I'll do that, thanks. One of the things that has been hampering this evolution is that I don't really have anybody in my small town to talk to about it, and the few that I have tried with look at me like I'm growing a second head. No installer is even willing to consider the run, they all just look at the trees, shake their head and walk away.


----------



## longrider (Apr 21, 2007)

Randy C said:


> Now this looks similar to what I was thinking and it appears it will be the easiest way to make all this work. So now, based on other comments in this thread, it looks like I might need to run two cable runs for each the tv and internet? And then I can just power both the amp and the PI29 at the house.
> 
> But about the amplifier. Wouldn't I want to amplify the signal prior to the long run? It seems to me if I have signal loss and try to amplify the degraded signal than I'm still losing fidelity. Wouldn't it be preferable to amplify the signal prior to the run so when it degrades over the run I end up with comparable signal and loss as if the gap wasn't there? I definitely would prefer to not have to run a separate line for power, but if I'm going to go through all this trouble I'd like to get it done right the first time and get the best signal possible out of it.


I was thinking the same thing. I have a lot of respect for the poster but I always put the amplifier first. If you amplify at the house you are amplifying the noise as much as the signal.


----------



## Randy C (Oct 27, 2017)

slice1900 said:


> That also does PoE - it will deliver 25 watts at 600 meters using their power supply. If that's enough to power your satellite internet dish and router, great. It might do more than that since you're 600 feet not 600 meters, you could contact the vendor and ask. Otherwise you'll need that solar/battery system.


So as I'm drawing this system out, I'm thinking that the second longspan device will probably need to be powered from a 120V AC source, right? And so will the router I would think, so it kinda looks like I'm not going to be able to avoid running power out there...
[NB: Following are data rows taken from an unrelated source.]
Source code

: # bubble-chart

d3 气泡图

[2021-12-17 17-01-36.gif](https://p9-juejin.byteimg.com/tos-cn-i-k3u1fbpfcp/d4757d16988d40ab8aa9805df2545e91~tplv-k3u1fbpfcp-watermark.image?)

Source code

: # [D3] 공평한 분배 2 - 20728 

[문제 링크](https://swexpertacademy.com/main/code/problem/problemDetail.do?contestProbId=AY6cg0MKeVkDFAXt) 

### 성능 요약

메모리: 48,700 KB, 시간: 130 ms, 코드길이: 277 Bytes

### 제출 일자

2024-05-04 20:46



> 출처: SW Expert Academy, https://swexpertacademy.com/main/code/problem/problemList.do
Well, now that I'm looking at the veracity product page for the longspan it does seem like I might not need a power supply for the extender after all, but still presumably for the router. I'm not sure if HughesNet routers need their own power supply or if they are PoE...


----------



## longrider (Apr 21, 2007)

I dont know about teh latest equipment as it has been 10 years since I used DirecWay (now HughesNet) but they were NOT POE. Also the receiver is just a modem, you still want your own router. If you do run power out to the dish and can build a weatherproof enclosure I would probably put all the sat internet equipment at the dish and run fiber for data. Fiber wont have the 100 meter limit Ethernet has.


----------



## Randy C (Oct 27, 2017)

longrider said:


> I dont know about teh latest equipment as it has been 10 years since I used DirecWay (now HughesNet) but they were NOT POE. Also the receiver is just a modem, you still want your own router. If you do run power out to the dish and can build a weatherproof enclosure I would probably put all the sat internet equipment at the dish and run fiber for data. Fiber wont have the 100 meter limit Ethernet has.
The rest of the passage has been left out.